Sierra and California newts (T. sierrae and T. torosa) have a diet consisting mostly of worms, snails, eggs, larvae, insects, sowbugs, slugs, and other invertebrates, but may opportunistically take other prey, such as larval newts. A hatchling bird was even found in the stomach of one adult T. torosa. Adults feed when in breeding streams and T. torosa often cannibalize their own eggs and larvae. T. torosa females cannibalize eggs more often than males, sometimes as soon as the eggs protrude from another female's vent (Petranka 1998).

After transformation, juveniles leave the water for surrounding habitats, and the juvenile stage likely lasts 5-8 years. Adults spend the dry summer months in moist, subsurface habitats, and emerge with the onset of autumn rains. Adults are more active on the ground surface than juveniles. Adults may make clicking sounds when they encounter other newts, sometimes accompanied by rising high on the legs and wagging the tail.

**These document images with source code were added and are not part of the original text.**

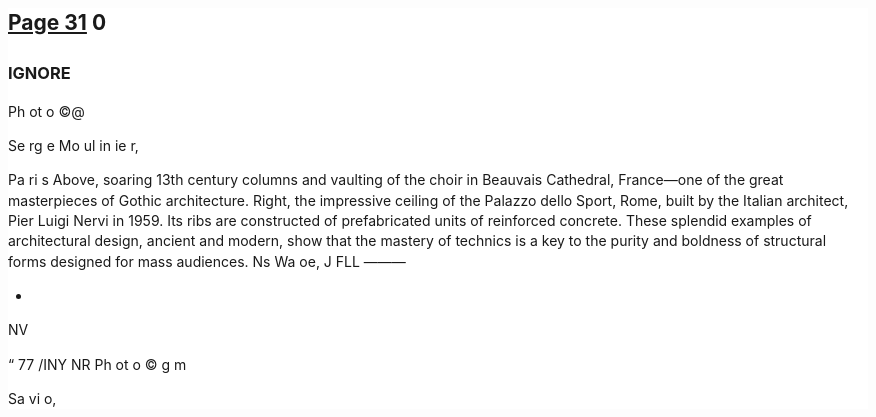 ## [Page 31](058067engo.pdf#page=31) 0

### IGNORE

  
  
Ph
ot
o 
©@
 
Se
rg
e 
Mo
ul
in
ie
r,
 
Pa
ri
s 
Above, soaring 13th century columns 
and vaulting of the choir in Beauvais 
Cathedral, France—one of the great 
masterpieces of Gothic architecture. 
Right, the impressive ceiling of the 
Palazzo dello Sport, Rome, built by 
the Italian architect, Pier Luigi Nervi 
in 1959. Its ribs are constructed of 
prefabricated units of reinforced 
concrete. These splendid examples 
of architectural design, ancient and 
modern, show that the mastery of 
technics is a key to the purity and 
boldness of structural forms designed 
for mass audiences. 
Ns Wa oe, J FLL 
——— 
   
- 
NV 
  
     
“ 77 /INY NR Ph
ot
o 
© 
g
m
 
Sa
vi
o,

Another defensive pose, known as the "unken" reflex, is to assume a swaybacked position with the tail tip held straight out, exposing the bright ventral surface (in contrast to the defensive posture of T. granulosa, where the tail tip is curled). This posture can be induced by tapping newts on their bodies. Sierra newts will sometimes squeak when picked up (Petranka 1998). However, their main defense against predators is the potent neurotoxin, tetrodotoxin, present in the Sierra newt's skin, ova, and ovaries (Buchwald et al. 1964).

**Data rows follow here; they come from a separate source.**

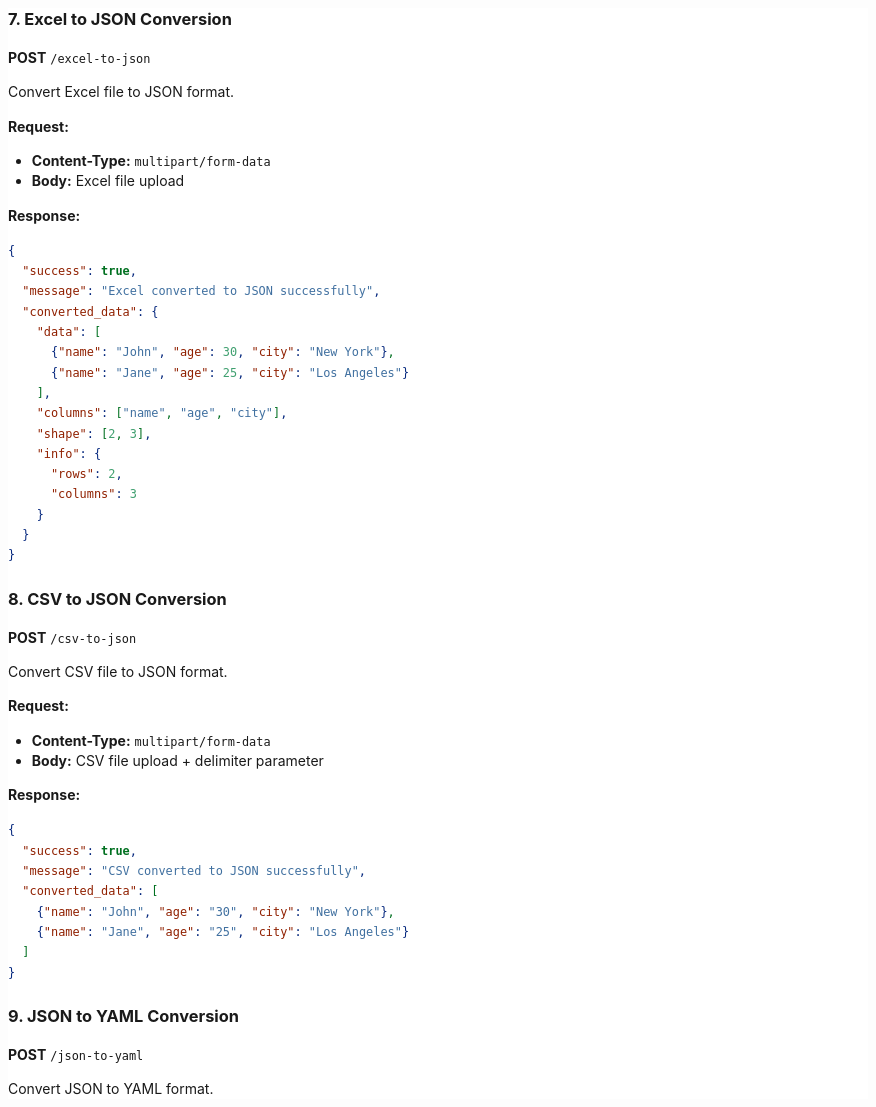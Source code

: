 ### 7. Excel to JSON Conversion
**POST** `/excel-to-json`

Convert Excel file to JSON format.

**Request:**
- **Content-Type:** `multipart/form-data`
- **Body:** Excel file upload

**Response:**
```json
{
  "success": true,
  "message": "Excel converted to JSON successfully",
  "converted_data": {
    "data": [
      {"name": "John", "age": 30, "city": "New York"},
      {"name": "Jane", "age": 25, "city": "Los Angeles"}
    ],
    "columns": ["name", "age", "city"],
    "shape": [2, 3],
    "info": {
      "rows": 2,
      "columns": 3
    }
  }
}
```

### 8. CSV to JSON Conversion
**POST** `/csv-to-json`

Convert CSV file to JSON format.

**Request:**
- **Content-Type:** `multipart/form-data`
- **Body:** CSV file upload + delimiter parameter

**Response:**
```json
{
  "success": true,
  "message": "CSV converted to JSON successfully",
  "converted_data": [
    {"name": "John", "age": "30", "city": "New York"},
    {"name": "Jane", "age": "25", "city": "Los Angeles"}
  ]
}
```

### 9. JSON to YAML Conversion
**POST** `/json-to-yaml`

Convert JSON to YAML format.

Comments: Locally, population have been reduced or eliminated as a result of habitat degradation or loss caused by conversion of habitat to human uses and to a much lesser degree by large-scale commercial exploitation (Jennings and Hayes 1994). Many are killed on roads as they move between uplands and aquatic breeding sites. Introduced fishes likely have a negative impact in some bodies of water inhabited by this species.

The Sierra newt is currently not threatened, due partly to its stream-breeding ability which offers larvae a monopoly on resources. Although this species is fairly stable in its current home range, there is a possible threat to aquatic newt larvae from introduced fishes such as stocked trout (Liss and Larson 1991). Introduced bullfrogs have also been observed to eat juvenile and adult newts (Jennings 1996).

Comments: Taricha sierrae formerly was recognized as a subspecies of Taricha torosa.

Phylogenetic analysis of mtDNA data (Tan and Wake 1995) revealed the following clusters in T. torosa: (1) northern Sierra Nevada (Shasta to Nevada counties); (2) central Sierra Nevada (El Dorado to Fresno counties); (3) southern Sierra Nevada (Tulare to Kern counties) (independently derived relative to 1 and 2, above); (4) southern coastal California (San Diego and Orange counties); (5) central coastal California (Los Angeles to central and northern California). This study and additional allozyme data (Kuchta and Tan 2006) provided the basis for a phylogeographical history of T. torosa. Among other things, the data are consistent in indicating that populations in the southern Sierra Nevada are more closely related to T. torosa torosa than to T. t. sierrae.

In the interests of taxonomic stability, Kuchta and Tan (2006) refrained from advocating changes in the taxonomic status of Taricha torosa torosa and Taricha torosa sierrae, pending completion and publication of ongoing studies.

Kuchta (2007) examined genetic and morphological variation in Taricha torosa and concluded that T. torosa and T. sierrae are distinct evolutionary lineages that should be recognized as distinct species.